Work instructions →
Each line from the one containing "这些值适用于这个特定的教程示" through the last line of the data below is to be written out verbatim, and nothing more.

[Records contained in a dataset]
+++
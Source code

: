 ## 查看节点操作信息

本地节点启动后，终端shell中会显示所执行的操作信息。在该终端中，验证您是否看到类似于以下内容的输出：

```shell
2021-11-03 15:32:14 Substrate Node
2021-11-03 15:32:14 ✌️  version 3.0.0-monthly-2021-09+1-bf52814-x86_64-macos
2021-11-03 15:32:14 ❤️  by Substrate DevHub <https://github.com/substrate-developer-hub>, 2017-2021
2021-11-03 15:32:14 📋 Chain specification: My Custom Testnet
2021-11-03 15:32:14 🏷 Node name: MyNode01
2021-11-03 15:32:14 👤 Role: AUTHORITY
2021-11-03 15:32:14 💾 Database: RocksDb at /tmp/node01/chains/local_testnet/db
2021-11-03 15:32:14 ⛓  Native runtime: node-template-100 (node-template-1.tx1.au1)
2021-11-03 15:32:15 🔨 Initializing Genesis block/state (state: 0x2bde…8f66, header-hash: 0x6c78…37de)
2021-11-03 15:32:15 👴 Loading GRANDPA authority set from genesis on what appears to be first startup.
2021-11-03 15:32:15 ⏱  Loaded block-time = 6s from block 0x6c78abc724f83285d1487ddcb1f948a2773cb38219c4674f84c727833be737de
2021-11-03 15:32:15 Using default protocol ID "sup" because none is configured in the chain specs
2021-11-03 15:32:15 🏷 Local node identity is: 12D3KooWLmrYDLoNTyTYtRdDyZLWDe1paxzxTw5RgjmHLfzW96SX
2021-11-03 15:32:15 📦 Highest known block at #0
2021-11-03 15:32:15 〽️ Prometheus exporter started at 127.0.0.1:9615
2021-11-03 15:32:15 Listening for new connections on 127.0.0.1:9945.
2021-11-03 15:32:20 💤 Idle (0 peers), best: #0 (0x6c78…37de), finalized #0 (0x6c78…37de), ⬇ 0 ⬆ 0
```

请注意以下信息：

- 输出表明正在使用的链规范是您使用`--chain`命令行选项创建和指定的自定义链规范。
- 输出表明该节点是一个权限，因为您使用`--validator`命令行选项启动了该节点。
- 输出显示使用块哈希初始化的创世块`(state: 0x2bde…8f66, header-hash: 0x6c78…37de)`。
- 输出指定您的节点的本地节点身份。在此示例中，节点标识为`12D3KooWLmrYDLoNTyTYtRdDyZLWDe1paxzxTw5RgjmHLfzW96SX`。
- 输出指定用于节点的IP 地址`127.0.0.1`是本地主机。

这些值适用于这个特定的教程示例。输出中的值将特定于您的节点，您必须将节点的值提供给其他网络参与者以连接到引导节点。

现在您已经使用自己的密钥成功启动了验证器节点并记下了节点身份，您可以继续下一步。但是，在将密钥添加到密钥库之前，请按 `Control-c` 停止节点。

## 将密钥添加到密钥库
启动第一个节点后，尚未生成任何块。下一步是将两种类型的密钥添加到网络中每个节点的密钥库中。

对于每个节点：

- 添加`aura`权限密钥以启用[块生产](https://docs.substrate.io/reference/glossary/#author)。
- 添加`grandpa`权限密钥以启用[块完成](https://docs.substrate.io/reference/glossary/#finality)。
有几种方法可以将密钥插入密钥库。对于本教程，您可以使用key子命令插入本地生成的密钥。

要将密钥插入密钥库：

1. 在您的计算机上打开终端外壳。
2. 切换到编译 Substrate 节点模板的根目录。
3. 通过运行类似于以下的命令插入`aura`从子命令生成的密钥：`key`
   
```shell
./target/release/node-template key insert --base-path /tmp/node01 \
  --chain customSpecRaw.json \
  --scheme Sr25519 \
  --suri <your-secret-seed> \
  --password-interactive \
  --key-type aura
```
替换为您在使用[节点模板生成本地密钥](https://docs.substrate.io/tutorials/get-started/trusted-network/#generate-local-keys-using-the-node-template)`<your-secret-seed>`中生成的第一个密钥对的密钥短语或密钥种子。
+++
Problem solution →
这些值适用于这个特定的教程示例。输出中的值将特定于您的节点，您必须将节点的值提供给其他网络参与者以连接到引导节点。

现在您已经使用自己的密钥成功启动了验证器节点并记下了节点身份，您可以继续下一步。但是，在将密钥添加到密钥库之前，请按 `Control-c` 停止节点。

## 将密钥添加到密钥库
启动第一个节点后，尚未生成任何块。下一步是将两种类型的密钥添加到网络中每个节点的密钥库中。

对于每个节点：

- 添加`aura`权限密钥以启用[块生产](https://docs.substrate.io/reference/glossary/#author)。
- 添加`grandpa`权限密钥以启用[块完成](https://docs.substrate.io/reference/glossary/#finality)。
有几种方法可以将密钥插入密钥库。对于本教程，您可以使用key子命令插入本地生成的密钥。

要将密钥插入密钥库：

1. 在您的计算机上打开终端外壳。
2. 切换到编译 Substrate 节点模板的根目录。
3. 通过运行类似于以下的命令插入`aura`从子命令生成的密钥：`key`
   
```shell
./target/release/node-template key insert --base-path /tmp/node01 \
  --chain customSpecRaw.json \
  --scheme Sr25519 \
  --suri <your-secret-seed> \
  --password-interactive \
  --key-type aura
```
替换为您在使用[节点模板生成本地密钥](https://docs.substrate.io/tutorials/get-started/trusted-network/#generate-local-keys-using-the-node-template)`<your-secret-seed>`中生成的第一个密钥对的密钥短语或密钥种子。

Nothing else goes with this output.